Avenatti also admitted stealing from a $2.75-million settlement that his client Alexis Gardner obtained from her former boyfriend Hassan Whiteside, a pro basketball player then with the Miami Heat. Avenatti, who during his crime spree drove a Ferrari, used most of that money to buy a private jet. Selna has approved the government’s request to confiscate the eight-seat Honda HA-420 plane.

Gardner told [Judge] Selna that Avenatti was a “psychotic con man” who thought nothing of “stepping on all of the small people.” He left her fearful, she said, of anyone who shows kindness. “I don’t know if it’s real,” she said. […]

Avenatti’s fraud was “cruel,” “callous” and “calculating,” they wrote, and his tax cheating was “massive.” Avenatti stole $3.2 million in federal payroll taxes that his company, Global Baristas U.S., collected from employees of its chain of Tully’s Coffee outlets but failed to pass along to the government, prosecutors said.

“Defendant did not commit his crimes to support his family, pay child support, or for any other arguably mitigating reason; to the contrary, he stole from his clients to live an extravagant lifestyle while some of his victims could barely make ends meet,” they [prosecutors] wrote in the memo.

“Michael Avenatti is a corrupt lawyer,” U.S. Atty. Martin Estrada said after the sentencing. “He portrayed himself as someone who fought for the little guy, but in fact he only cared about himself and his own ego.”

And his ego had him contemplating a run for president of the United States — as a Democrat. I, for one, didn’t think it was such a bad idea. That was when I was buying into the superman persona that he portrayed on his website, where his sheer brilliance shone as brightly as his race car jumpsuits.

He was a James Bondesque playboy with intellect, ability and sheer fortitude — so we were told. And then the Daily Beast did an eexposé which revealed that the only thing James Bondian about him was his lavish lifestyle, which, now we find, he made from stealing.

I hate dirty cops, crooked lawyers and bought judges. I am glad that one of them has been brought to justice.

And it is a shame. Avenatti was a brilliant law student and a very successful lawyer. If he had stayed in the light he would have had a great life, by any rational measuring stick. And if he wanted to get into politics and do that right, he might well have become a U.S. Congressman or more. But, he got seduced by the dark side and now he’s in the slammer.

Andrew Stolper, an attorney who worked at Avenatti’s law firm in Newport Beach and often clashed with him, said the audacity he displayed in committing such a wide breadth of crimes seemed to be rooted in narcissism.

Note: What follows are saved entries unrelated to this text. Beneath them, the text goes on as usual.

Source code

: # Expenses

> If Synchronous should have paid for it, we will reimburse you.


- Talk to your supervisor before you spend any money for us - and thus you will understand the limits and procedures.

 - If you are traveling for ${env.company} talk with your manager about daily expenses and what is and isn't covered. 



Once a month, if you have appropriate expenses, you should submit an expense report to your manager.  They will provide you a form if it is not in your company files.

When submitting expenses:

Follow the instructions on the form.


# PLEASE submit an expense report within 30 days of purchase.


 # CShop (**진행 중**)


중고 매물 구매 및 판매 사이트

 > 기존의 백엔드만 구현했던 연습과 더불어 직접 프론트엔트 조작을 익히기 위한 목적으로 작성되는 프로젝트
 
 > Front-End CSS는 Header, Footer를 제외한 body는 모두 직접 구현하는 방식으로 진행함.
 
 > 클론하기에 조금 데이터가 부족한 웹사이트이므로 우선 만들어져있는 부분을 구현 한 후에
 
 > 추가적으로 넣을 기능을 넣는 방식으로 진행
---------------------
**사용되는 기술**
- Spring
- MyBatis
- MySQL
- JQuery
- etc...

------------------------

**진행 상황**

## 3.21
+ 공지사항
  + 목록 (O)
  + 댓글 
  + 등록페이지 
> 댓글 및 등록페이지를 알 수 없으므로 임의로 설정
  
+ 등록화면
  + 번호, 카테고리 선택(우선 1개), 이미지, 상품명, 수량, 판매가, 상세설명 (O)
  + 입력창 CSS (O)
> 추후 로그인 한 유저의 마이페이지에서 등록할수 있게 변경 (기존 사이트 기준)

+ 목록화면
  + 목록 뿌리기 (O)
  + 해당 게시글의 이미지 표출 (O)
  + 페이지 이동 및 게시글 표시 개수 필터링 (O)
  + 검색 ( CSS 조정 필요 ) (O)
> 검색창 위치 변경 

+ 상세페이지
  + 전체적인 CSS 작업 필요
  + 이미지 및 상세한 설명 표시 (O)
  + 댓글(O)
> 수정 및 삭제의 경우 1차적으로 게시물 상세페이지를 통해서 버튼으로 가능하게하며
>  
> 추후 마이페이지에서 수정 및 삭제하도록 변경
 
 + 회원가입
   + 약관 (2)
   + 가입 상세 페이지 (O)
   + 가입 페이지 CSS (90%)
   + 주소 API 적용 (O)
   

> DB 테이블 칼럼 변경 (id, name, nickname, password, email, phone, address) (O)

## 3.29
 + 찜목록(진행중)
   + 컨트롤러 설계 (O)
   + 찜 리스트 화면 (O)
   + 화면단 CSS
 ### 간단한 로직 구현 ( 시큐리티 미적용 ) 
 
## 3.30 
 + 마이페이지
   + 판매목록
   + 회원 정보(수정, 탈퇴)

“None of it makes any sense other than he deluded himself into thinking he could get away with it,” Stolper said. “If you sit down and try to rationally figure out why a successful lawyer would resort to stealing money from his clients and at the same time elevate himself to the national stage, there’s not enough hours in a lifetime to figure that out.”

Now you know why the fable of Icarus has lasted through the many centuries. Daedalus told Icarus, don’t fly too close to the sun, your wings will melt. But Icarus was invincible. He owned the sky. Until he went splat.